各界の著名人やお得意さまが訪れた際には、必ずあいさつをし、そのまま接客することもあります。
経営状態の確認
ホテルの経営状況(売上やコストなど)を確認したり、ホテルの経営方針や計画などを考えたりします。
経営状態を良好に保つには、お客さまの満足や利益の追求だけでなく、従業員の満足も必須です。
ホテルスタッフが毎日気持ちよく働けるような環境づくりも総支配人の仕事です。
総支配人のやりがい
ホテルの総支配人にはそう簡単になれるものではありません。
いくつもの部署で経験を積むのはもちろん、マナー、サービス、知識、語学など、いずれにおいても高いレベルを持つ人だけが手に入れられるポストです。

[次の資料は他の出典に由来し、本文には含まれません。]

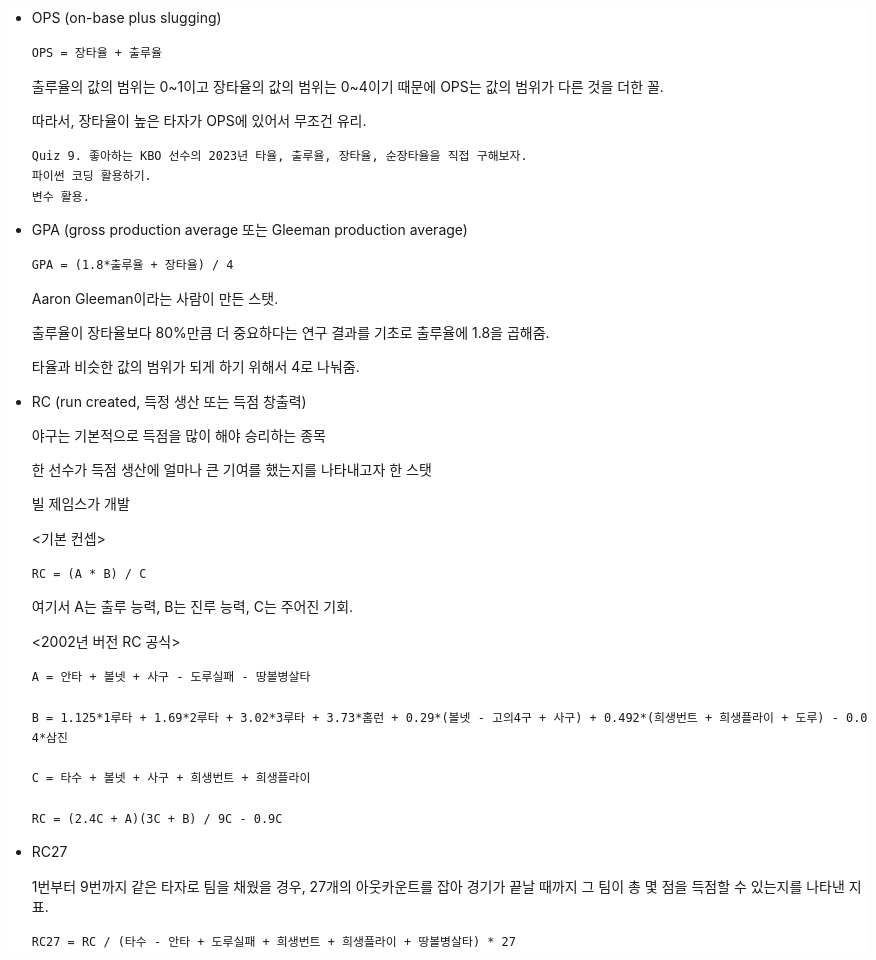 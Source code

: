 - OPS (on-base plus slugging)

  ```
  OPS = 장타율 + 출루율
  ```

  출루율의 값의 범위는 0~1이고 장타율의 값의 범위는 0~4이기 때문에 OPS는 값의 범위가 다른 것을 더한 꼴.

  따라서, 장타율이 높은 타자가 OPS에 있어서 무조건 유리.

  ```
  Quiz 9. 좋아하는 KBO 선수의 2023년 타율, 출루율, 장타율, 순장타율을 직접 구해보자. 
  파이썬 코딩 활용하기. 
  변수 활용.
  ```

- GPA (gross production average 또는 Gleeman production average)

  ```
  GPA = (1.8*출루율 + 장타율) / 4
  ```

  Aaron Gleeman이라는 사람이 만든 스탯.
  
  출루율이 장타율보다 80%만큼 더 중요하다는 연구 결과를 기초로 출루율에 1.8을 곱해줌.
  
  타율과 비슷한 값의 범위가 되게 하기 위해서 4로 나눠줌.

- RC (run created, 득정 생산 또는 득점 창출력)

  야구는 기본적으로 득점을 많이 해야 승리하는 종목
  
  한 선수가 득점 생산에 얼마나 큰 기여를 했는지를 나타내고자 한 스탯
  
  빌 제임스가 개발
  
  <기본 컨셉>

  ```
  RC = (A * B) / C
  ```

  여기서 A는 출루 능력, B는 진루 능력, C는 주어진 기회.

  <2002년 버전 RC 공식>

  ```
  A = 안타 + 볼넷 + 사구 - 도루실패 - 땅볼병살타

  B = 1.125*1루타 + 1.69*2루타 + 3.02*3루타 + 3.73*홈런 + 0.29*(볼넷 - 고의4구 + 사구) + 0.492*(희생번트 + 희생플라이 + 도루) - 0.04*삼진

  C = 타수 + 볼넷 + 사구 + 희생번트 + 희생플라이

  RC = (2.4C + A)(3C + B) / 9C - 0.9C
  ```

- RC27

  1번부터 9번까지 같은 타자로 팀을 채웠을 경우, 27개의 아웃카운트를 잡아 경기가 끝날 때까지 그 팀이 총 몇 점을 득점할 수 있는지를 나타낸 지표.

  ```
  RC27 = RC / (타수 - 안타 + 도루실패 + 희생번트 + 희생플라이 + 땅볼병살타) * 27
  ```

総支配人になったとしても、次期総支配人を目指すライバルたちがどんどん出てくるため、気が抜けません。
さらに、業績の悪化や不祥事などが起これば総支配人の責任となります。
非常にプレッシャーも大きく大変な仕事ですが、そのやりがいは、何と言っても大きなホテルを自分の手で動かしていくことができる点です。
これは総支配人しか味わえない喜びであり、苦労する分、成功したときのやりがいもひとしおといえます。
20代で正社員への就職・転職
ホテルの総支配人になるには?
ホテルの総支配人になるには、ホテル系や観光系の専門学校や大学を卒業した後、まずはホテルに就職してスタッフとしての実務経験を積んでいく必要があります。
総支配人になるために必ず取得しなければいけない資格はありませんが、「ホテル実務技能認定試験」や「ホテルビジネス実務試験」などを持っていると、専門知識やスキルの証明になります。
ホテルの総支配人は、すべての部署で働くスタッフをまとめる役割を担うので、ホテルの業務全般を把握している必要があります。
まずは宿泊部門や料飲部門、宴会部門といったさまざまな業務を経験してから、マネジメントや経営管理などを任されていく流れとなります。
ホテル内で実績が認められて総支配人になることもあれば、総支配人を探しているホテルの求人に応募して採用されることもあります。
外資系のホテルなどでは、優秀な人材をヘッドハンティングして総支配人に据えることもります。
総支配人に求められるスキル・能力
ホテルの経営と運営を任される総支配人には、さまざまなスキルや能力が求められます。
まず、異なる業務を担当するスタッフをまとめたり、外部の人とのやりとりをスムーズにおこなったりする高いコミュニケーション能力が必要です。
経営の舵をとるには、ビジネスの知識を持っているだけでなく、すべてのスタッフから信頼を得る人望も不可欠となります。
さらに、総支配人は「ホテルの顔」ともいえる役割を担うため、質の高い接客能力は必須となるでしょう。
ほかにも、外国人のお客さまをもてなす英語や中国語などの語学力や、マネジメント能力、業績などの数字を読んで経営に反映させるビジネスセンスなどが挙げられます。
非常に幅広いスキルが求められるため、総支配人まで昇りつめるには相当な努力と運が必要です。